Those were the last two words he imagined he would hear; but there they were, in print, describing no one's actions but his own.

It was 50 years ago when Martin Luther King Jr. first read those words. He was in a tiny jail cell in Birmingham, Alabama, after being arrested for leading a protest march down the city's main street. Criticism was the last thing King wanted.

At the time, King's continued involvement in the Civil Rights Movement was seen as a failure. Newspapers around the country described him as "a leader who was past his prime." His call to non-violence and civil disobedience in Albany the previous year hadn't accomplished anything, except leaving those supported who him "depressed and in despair." Even his own organization began to question King's usefulness.

Added to this was the sheer terror of being imprisoned. Behind his brave countenance he "recoiled from the claustrophobia and the fear." The Birmingham jail was "a dismal place with concrete walls and a cold metal bed without any mattress." As he began to prepare to spend his first night there, someone slipped him an article clipped from one of the city's daily newspapers.
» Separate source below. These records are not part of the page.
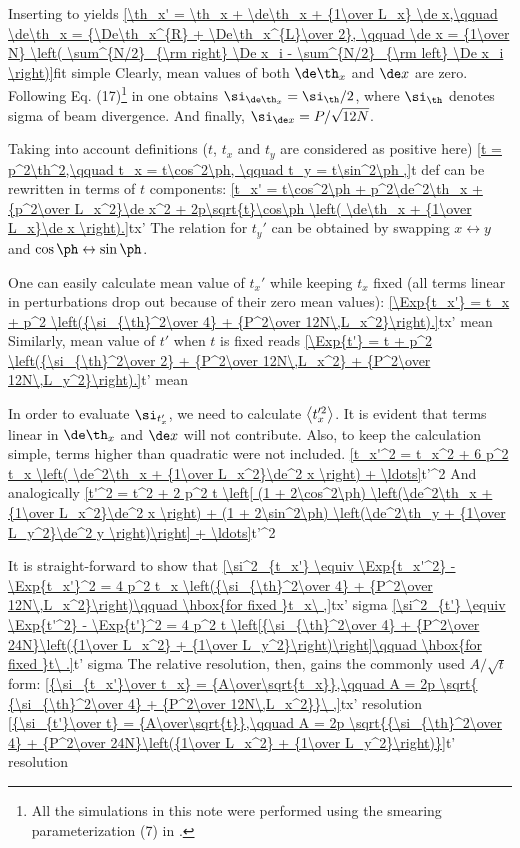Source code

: Inserting  to  yields
\eqref{\th_x' = \th_x + \de\th_x + {1\over L_x} \de x,\qquad \de\th_x = {\De\th_x^{R} + \De\th_x^{L}\over 2}, \qquad \de x = {1\over N} \left( \sum^{N/2}_{\rm right} \De x_i - \sum^{N/2}_{\rm left} \De x_i \right)}{fit simple}
Clearly, mean values of both $\de\th_x$ and $\de x$ are zero. Following Eq. (17)\footnote{%
All the simulations in this note were performed using the smearing parameterization (7) in .
} in  one obtains $\si_{\de\th_x} = \si_\th / 2$, where $\si_\th$ denotes sigma of beam divergence. And finally, $\si_{\de x} = P / \sqrt{12N}$.

Taking into account definitions ($t$, $t_x$ and $t_y$ are considered as positive here)
\eqref{t = p^2\th^2,\qquad t_x = t\cos^2\ph, \qquad t_y = t\sin^2\ph ,}{t def}
 can be rewritten in terms of $t$ components:
\eqref{t_x' = t\cos^2\ph + p^2\de^2\th_x + {p^2\over L_x^2}\de x^2 + 2p\sqrt{t}\cos\ph \left( \de\th_x + {1\over L_x}\de x \right).}{tx'}
The relation for $t_y'$ can be obtained by swapping $x\leftrightarrow y$ and $\cos\ph\leftrightarrow\sin\ph$. 

One can easily calculate mean value of $t_x'$ while keeping $t_x$ fixed (all terms linear in perturbations drop out because of their zero mean values):
\eqref{\Exp{t_x'} = t_x + p^2 \left({\si_{\th}^2\over 4} + {P^2\over 12N\,L_x^2}\right).}{tx' mean}
Similarly, mean value of $t'$ when $t$ is fixed reads
\eqref{\Exp{t'} = t + p^2 \left({\si_{\th}^2\over 2} + {P^2\over 12N\,L_x^2} + {P^2\over 12N\,L_y^2}\right).}{t' mean}

In order to evaluate $\si_{t_x'}$, we need to calculate $\left\langle t_x'^2\right\rangle$. It is evident that terms linear in $\de\th_x$ and $\de x$ will not contribute. Also, to keep the calculation simple, terms higher than quadratic were not included. 
\eqref{t_x'^2 = t_x^2 + 6 p^2 t_x \left( \de^2\th_x + {1\over L_x^2}\de^2 x \right) + \ldots}{t'^2}
And analogically
\eqref{t'^2 = t^2 + 2 p^2 t \left[ (1 + 2\cos^2\ph) \left(\de^2\th_x + {1\over L_x^2}\de^2 x \right) + (1 + 2\sin^2\ph) \left(\de^2\th_y + {1\over L_y^2}\de^2 y \right)\right] + \ldots}{t'^2}

It is straight-forward to show that
\eqref{\si^2_{t_x'} \equiv \Exp{t_x'^2} - \Exp{t_x'}^2 = 4 p^2 t_x \left({\si_{\th}^2\over 4} + {P^2\over 12N\,L_x^2}\right)\qquad \hbox{for fixed }t_x\ ,}{tx' sigma}
\eqref{\si^2_{t'} \equiv \Exp{t'^2} - \Exp{t'}^2 = 4 p^2 t \left[{\si_{\th}^2\over 4} + {P^2\over 24N}\left({1\over L_x^2} + {1\over L_y^2}\right)\right]\qquad \hbox{for fixed }t\ .}{t' sigma}
The relative resolution, then, gains the commonly used $A/\sqrt{t}$ form:
\eqref{{\si_{t_x'}\over t_x}  = {A\over\sqrt{t_x}},\qquad A = 2p \sqrt{ {\si_{\th}^2\over 4} + {P^2\over 12N\,L_x^2}}\ ,}{tx' resolution}
\eqref{{\si_{t'}\over t}  = {A\over\sqrt{t}},\qquad A = 2p \sqrt{{\si_{\th}^2\over 4} + {P^2\over 24N}\left({1\over L_x^2} + {1\over L_y^2}\right)}}{t' resolution}

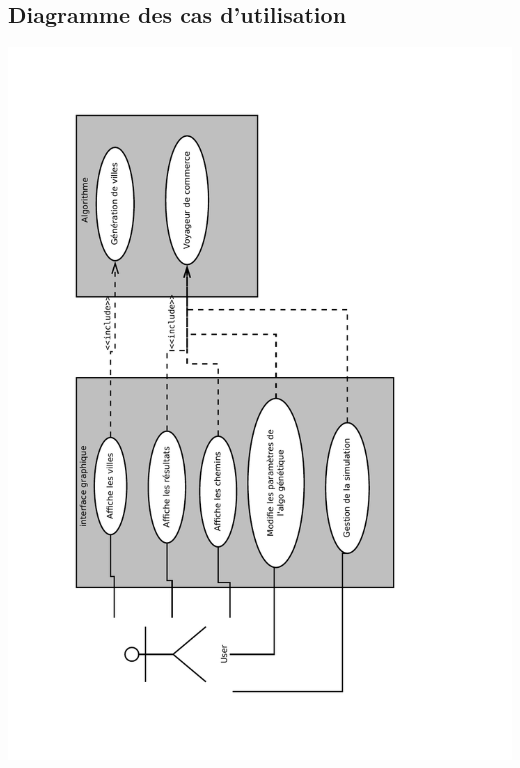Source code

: \documentclass{report}
\begin{document}
\subsection{Diagramme des cas d'utilisation}
	\includegraphics[scale=0.6, angle=270]{../UseCase.pdf}
\end{document}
It was here his actions were called "unwise and ill-timed."

In an article titled 'A Call for Unity,' eight white church leaders (Jewish, Catholic, and Protestant) had condemned King. They viewed him as yet another outside agitator who only added to Birmingham's climate of fear and mistrust. They also felt King's non-violence rhetoric was insincere, as his presence always caused violence, which King would then exploit for his own publicity. "We further strongly urge our own Negro community to withdraw support from these demonstrations, and to unite locally in working peacefully for a better Birmingham."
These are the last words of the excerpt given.